TL Terres Libérées Annuaire critique des montages de libération des terres en France.

Ce que la note ne dit pas

Une note tient sur un axe. Pour qu'elle serve sans tromper, il faut dire franchement tout ce qu'elle ne mesure pas.

Elle ne dit pas si le lieu est réussi. Beau, accueillant, vivant, bien tenu au quotidien, utile à son territoire : rien de tout cela n'entre dans la note de libération. Un lieu admirable peut être à mi-chemin de la sortie du marché.

Elle ne dit pas si le lieu est écologique. Ça, c'est le badge « Sanctuaire » 🌿, affiché à côté — exprès. Un lieu peut être un sanctuaire du vivant et avoir une note de libération basse (son usage n'est pas encore rendu) ; ou être très libéré sans badge (en ville, rien à agir pour le non-humain).

Elle ne dit pas si le lieu est viable économiquement. La fragilité financière — pouvoir ne pas survivre — est un drapeau à part, jamais un point qui pénalise. On ne note pas la pauvreté.

Elle ne classe pas des personnes. Elle situe un montage juridique. Derrière une note basse il n'y a pas des gens « moins bien » : il y a une architecture de droits qui n'a pas (encore) franchi telle marche.

Elle ne compare pas les lieux en valeur. Deux lieux à la même note peuvent être deux réussites différentes — un commun de conservation et un commun habité ne se ressemblent pas. La note situe sur une échelle commune ; le profil et le point faible nommé disent le reste.

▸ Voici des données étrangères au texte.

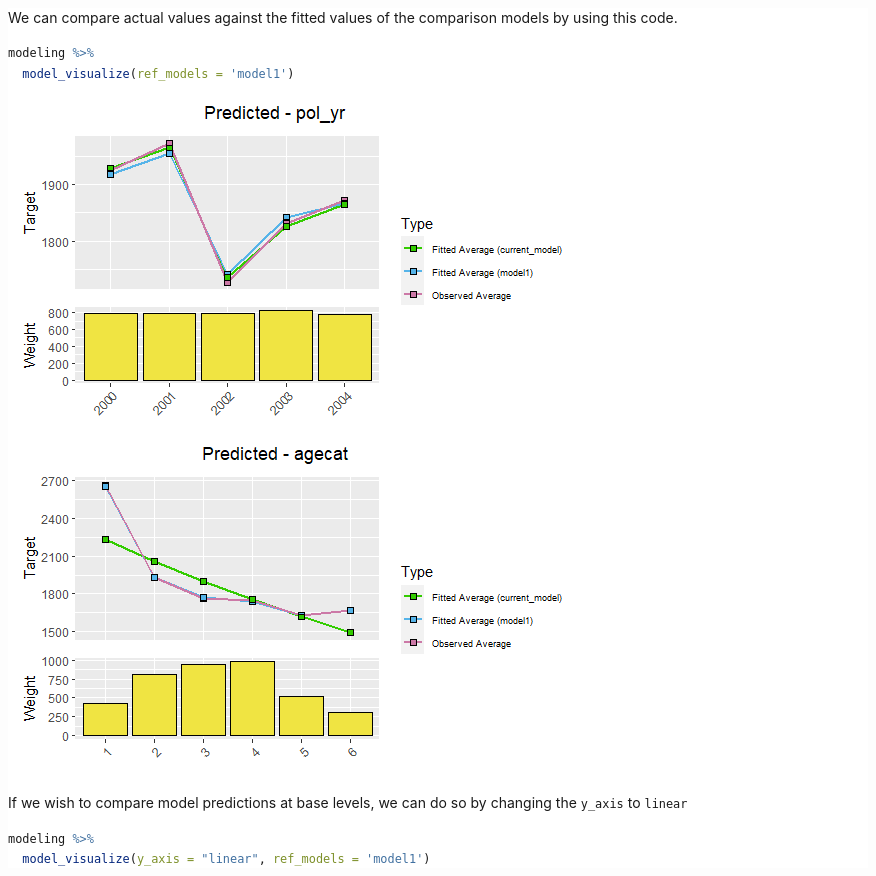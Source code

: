 We can compare actual values against the fitted values of the comparison
models by using this code.

``` r
modeling %>%
  model_visualize(ref_models = 'model1')
```

![](../man/figures/insuRglm_vignette-unnamed-chunk-23-1.png)![](../man/figures/insuRglm_vignette-unnamed-chunk-23-2.png)

If we wish to compare model predictions at base levels, we can do so by
changing the `y_axis` to `linear`

``` r
modeling %>%
  model_visualize(y_axis = "linear", ref_models = 'model1')
```
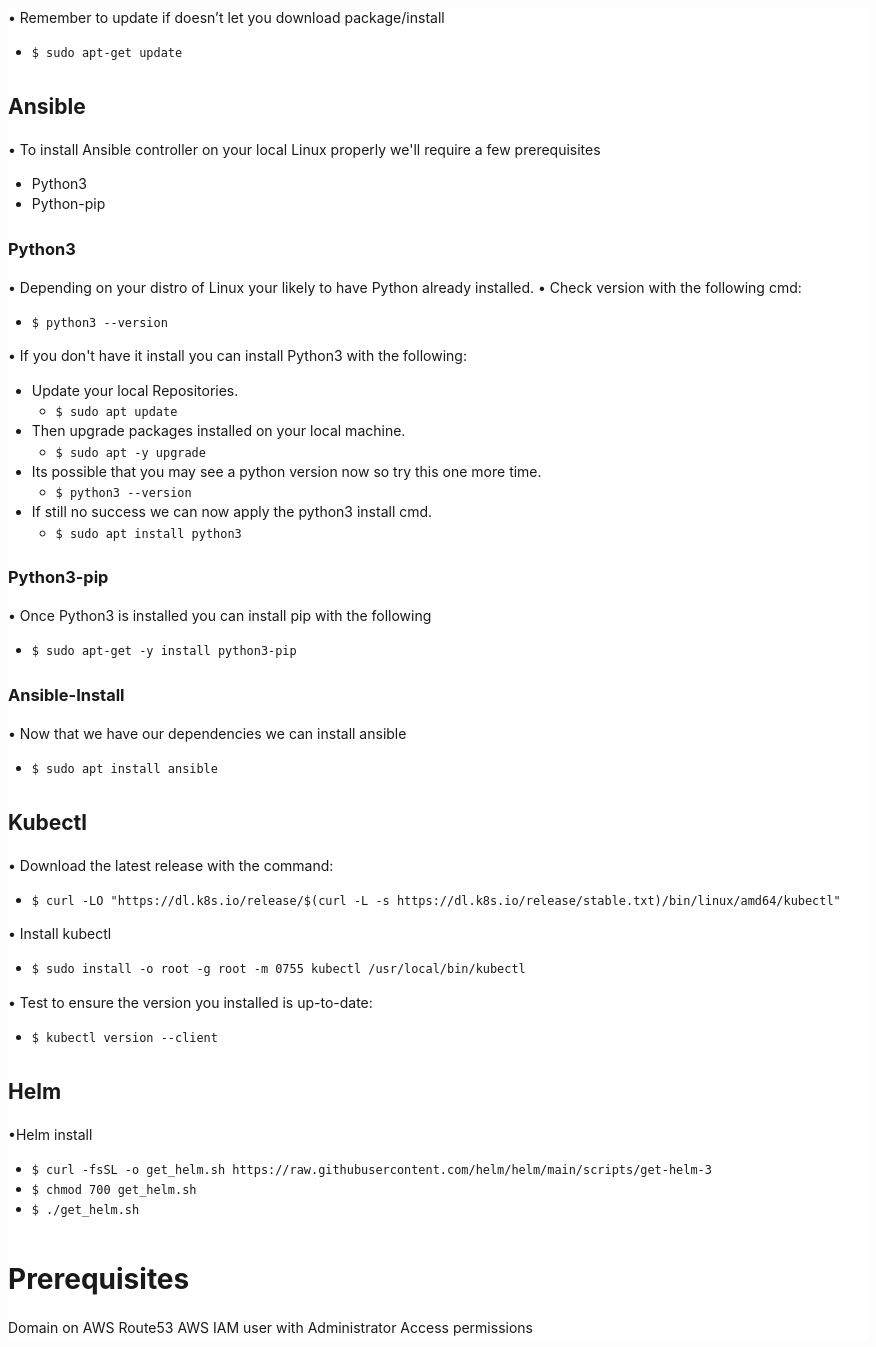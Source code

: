 • Remember to update if doesn’t let you download package/install
- `$ sudo apt-get update`

## Ansible
• To install Ansible controller on your local Linux properly we'll require a few prerequisites
- Python3
- Python-pip

### Python3
• Depending on your distro of Linux your likely to have Python already installed.
• Check version with the following cmd:
- `$ python3 --version`

• If you don't have it install you can install Python3 with the following:
- Update your local Repositories.
    - `$ sudo apt update`
- Then upgrade packages installed on your local machine.
    - `$ sudo apt -y upgrade` 
- Its possible that you may see a python version now so try this one more time.
    - `$ python3 --version`
- If still no success we can now apply the python3 install cmd.
    - `$ sudo apt install python3` 

### Python3-pip
• Once Python3 is installed you can install pip with the following
- `$ sudo apt-get -y install python3-pip`

### Ansible-Install
• Now that we have our dependencies we can install ansible
- `$ sudo apt install ansible`

## Kubectl
• Download the latest release with the command:
- `$ curl -LO "https://dl.k8s.io/release/$(curl -L -s https://dl.k8s.io/release/stable.txt)/bin/linux/amd64/kubectl"`

• Install kubectl
- `$ sudo install -o root -g root -m 0755 kubectl /usr/local/bin/kubectl`

• Test to ensure the version you installed is up-to-date:
- `$ kubectl version --client`

## Helm
•Helm install
- `$ curl -fsSL -o get_helm.sh https://raw.githubusercontent.com/helm/helm/main/scripts/get-helm-3`
- `$ chmod 700 get_helm.sh`
- `$ ./get_helm.sh`

# Prerequisites
Domain on AWS Route53
AWS IAM user with Administrator Access permissions
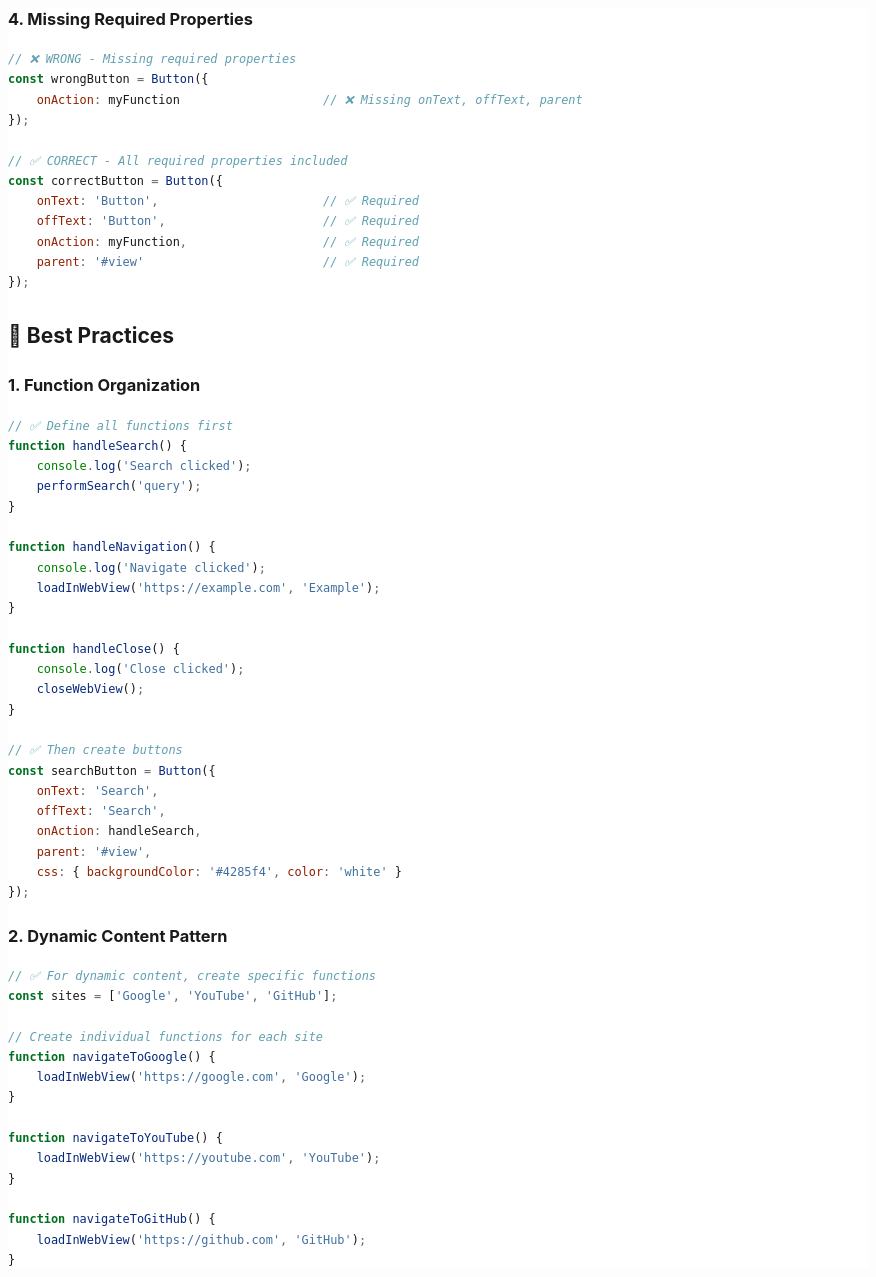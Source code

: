 ### 4. Missing Required Properties
```javascript
// ❌ WRONG - Missing required properties
const wrongButton = Button({
    onAction: myFunction                    // ❌ Missing onText, offText, parent
});

// ✅ CORRECT - All required properties included
const correctButton = Button({
    onText: 'Button',                       // ✅ Required
    offText: 'Button',                      // ✅ Required
    onAction: myFunction,                   // ✅ Required
    parent: '#view'                         // ✅ Required
});
```

## 🎯 Best Practices

### 1. Function Organization
```javascript
// ✅ Define all functions first
function handleSearch() {
    console.log('Search clicked');
    performSearch('query');
}

function handleNavigation() {
    console.log('Navigate clicked');
    loadInWebView('https://example.com', 'Example');
}

function handleClose() {
    console.log('Close clicked');
    closeWebView();
}

// ✅ Then create buttons
const searchButton = Button({
    onText: 'Search',
    offText: 'Search',
    onAction: handleSearch,
    parent: '#view',
    css: { backgroundColor: '#4285f4', color: 'white' }
});
```

### 2. Dynamic Content Pattern
```javascript
// ✅ For dynamic content, create specific functions
const sites = ['Google', 'YouTube', 'GitHub'];

// Create individual functions for each site
function navigateToGoogle() {
    loadInWebView('https://google.com', 'Google');
}

function navigateToYouTube() {
    loadInWebView('https://youtube.com', 'YouTube');
}

function navigateToGitHub() {
    loadInWebView('https://github.com', 'GitHub');
}
```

Elle ne prétend pas être neutre. C'est une lecture argumentée selon un parti pris assumé (économie citoyenne, non lucrative, du vivant), avec des seuils datés et contestables — pas une mesure de laboratoire.

Et quand elle ne sait pas, elle le dit. Un point non documenté reste « non établi », jamais comblé à votre désavantage ; si un point décisif manque, la note est suspendue plutôt que devinée.

En une phrase : on note un degré de sortie du marché, pas un lieu.